Rendered images with source text:
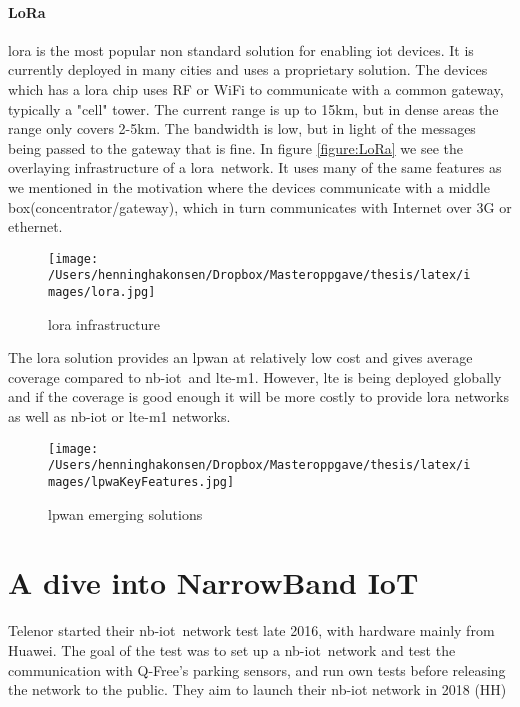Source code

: \documentclass[USenglish]{ifimaster}  %
\begin{document}
\subsubsection{LoRa \cite{online:LoRa}}
\acrshort{lora} is the most popular non standard solution for enabling \acrshort{iot} devices. It is currently deployed in many cities and uses a proprietary solution. The devices which has a \acrshort{lora} chip uses RF or WiFi to communicate with a common gateway, typically a "cell" tower. The current range is up to 15km, but in dense areas the range only covers 2-5km. The bandwidth is low, but in light of the messages being passed to the gateway that is fine. In figure \vref{figure:LoRa} we see the overlaying infrastructure of a \acrshort{lora} network. It uses many of the same features as we mentioned in the motivation where the devices communicate with a middle box(concentrator/gateway), which in turn communicates with Internet over 3G or ethernet.

\begin{figure}[ht]
  \centering\texttt{[image: /Users/henninghakonsen/Dropbox/Masteroppgave/thesis/latex/images/lora.jpg]}
  \caption{\acrshort{lora} infrastructure \cite{online:LoRa}}
  \label{figure:LoRa}
\end{figure}

The \acrshort{lora} solution provides an \acrshort{lpwan} at relatively low cost and gives average coverage compared to \acrshort{nb-iot} and \acrshort{lte-m1}. However, \acrshort{lte} is being deployed globally and if the coverage is good enough it will be more costly to provide \acrshort{lora} networks as well as \acrshort{nb-iot} or \acrshort{lte-m1} networks.

\begin{figure}[ht]
  \centering\texttt{[image: /Users/henninghakonsen/Dropbox/Masteroppgave/thesis/latex/images/lpwaKeyFeatures.jpg]}
  \caption{\acrshort{lpwan} emerging solutions \cite{online:legacyWire}}
  \label{figure:legacyWire}
\end{figure}

\chapter{A dive into NarrowBand IoT} \label{section:nb-iot}
Telenor started their \acrshort{nb-iot} network test late 2016, with hardware mainly from Huawei. The goal of the test was to set up a \acrshort{nb-iot} network and test the communication with Q-Free's parking sensors, and run own tests before releasing the network to the public. They aim to launch their \acrshort{nb-iot} network in 2018 (HH)
\end{document}
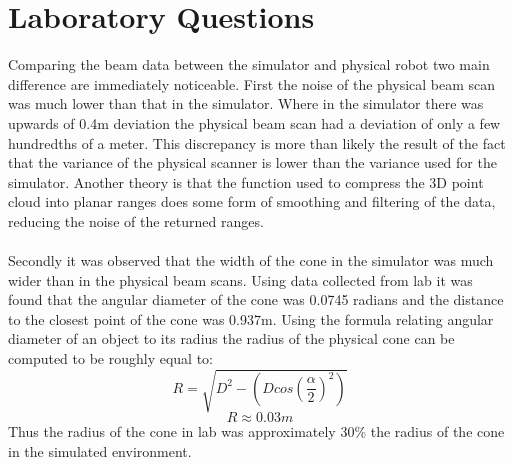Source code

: \documentclass[letterpaper,12pt]{article}
\begin{document}
\section{Laboratory Questions}
Comparing the beam data between the simulator and physical robot two main difference are immediately noticeable. First the noise of the physical beam scan was much lower than that in the simulator. Where in the simulator there was upwards of 0.4m deviation the physical beam scan had a deviation of only a few hundredths of a meter. This discrepancy is more than likely the result of the fact that the variance of the physical scanner is lower than the variance used for the simulator. Another theory is that the function used to compress the 3D point cloud into planar ranges does some form of smoothing and filtering of the data, reducing the noise of the returned ranges. 
\\\\
Secondly it was observed that the width of the cone in the simulator was much wider than in the physical beam scans. Using data collected from lab it was found that the angular diameter of the cone was 0.0745 radians and the distance to the closest point of the cone was 0.937m. Using the formula relating angular diameter of an object to its radius the radius of the physical cone can be computed to be roughly equal to:
$$R=\sqrt{D^2-(Dcos(\frac{\alpha}{2})^2)}$$
$$R \approx 0.03m$$
Thus the radius of the cone in lab was approximately 30\% the radius of the cone in the simulated environment.   













\end{document}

## Your task
An exact transcription of the data above is needed, without the pictures.

## Result of the task
Source code

: \documentclass[USenglish]{ifimaster}  %
\begin{document}
\subsubsection{LoRa \cite{online:LoRa}}
\acrshort{lora} is the most popular non standard solution for enabling \acrshort{iot} devices. It is currently deployed in many cities and uses a proprietary solution. The devices which has a \acrshort{lora} chip uses RF or WiFi to communicate with a common gateway, typically a "cell" tower. The current range is up to 15km, but in dense areas the range only covers 2-5km. The bandwidth is low, but in light of the messages being passed to the gateway that is fine. In figure \vref{figure:LoRa} we see the overlaying infrastructure of a \acrshort{lora} network. It uses many of the same features as we mentioned in the motivation where the devices communicate with a middle box(concentrator/gateway), which in turn communicates with Internet over 3G or ethernet.

\begin{figure}[ht]
  \centering\texttt{[image: /Users/henninghakonsen/Dropbox/Masteroppgave/thesis/latex/images/lora.jpg]}
  \caption{\acrshort{lora} infrastructure \cite{online:LoRa}}
  \label{figure:LoRa}
\end{figure}

The \acrshort{lora} solution provides an \acrshort{lpwan} at relatively low cost and gives average coverage compared to \acrshort{nb-iot} and \acrshort{lte-m1}. However, \acrshort{lte} is being deployed globally and if the coverage is good enough it will be more costly to provide \acrshort{lora} networks as well as \acrshort{nb-iot} or \acrshort{lte-m1} networks.

\begin{figure}[ht]
  \centering\texttt{[image: /Users/henninghakonsen/Dropbox/Masteroppgave/thesis/latex/images/lpwaKeyFeatures.jpg]}
  \caption{\acrshort{lpwan} emerging solutions \cite{online:legacyWire}}
  \label{figure:legacyWire}
\end{figure}

\chapter{A dive into NarrowBand IoT} \label{section:nb-iot}
Telenor started their \acrshort{nb-iot} network test late 2016, with hardware mainly from Huawei. The goal of the test was to set up a \acrshort{nb-iot} network and test the communication with Q-Free's parking sensors, and run own tests before releasing the network to the public. They aim to launch their \acrshort{nb-iot} network in 2018 (HH)
\end{document}
Source code

: \documentclass[letterpaper,12pt]{article}
\begin{document}
\section{Laboratory Questions}
Comparing the beam data between the simulator and physical robot two main difference are immediately noticeable. First the noise of the physical beam scan was much lower than that in the simulator. Where in the simulator there was upwards of 0.4m deviation the physical beam scan had a deviation of only a few hundredths of a meter. This discrepancy is more than likely the result of the fact that the variance of the physical scanner is lower than the variance used for the simulator. Another theory is that the function used to compress the 3D point cloud into planar ranges does some form of smoothing and filtering of the data, reducing the noise of the returned ranges. 
\\\\
Secondly it was observed that the width of the cone in the simulator was much wider than in the physical beam scans. Using data collected from lab it was found that the angular diameter of the cone was 0.0745 radians and the distance to the closest point of the cone was 0.937m. Using the formula relating angular diameter of an object to its radius the radius of the physical cone can be computed to be roughly equal to:
$$R=\sqrt{D^2-(Dcos(\frac{\alpha}{2})^2)}$$
$$R \approx 0.03m$$
Thus the radius of the cone in lab was approximately 30\% the radius of the cone in the simulated environment.   













\end{document}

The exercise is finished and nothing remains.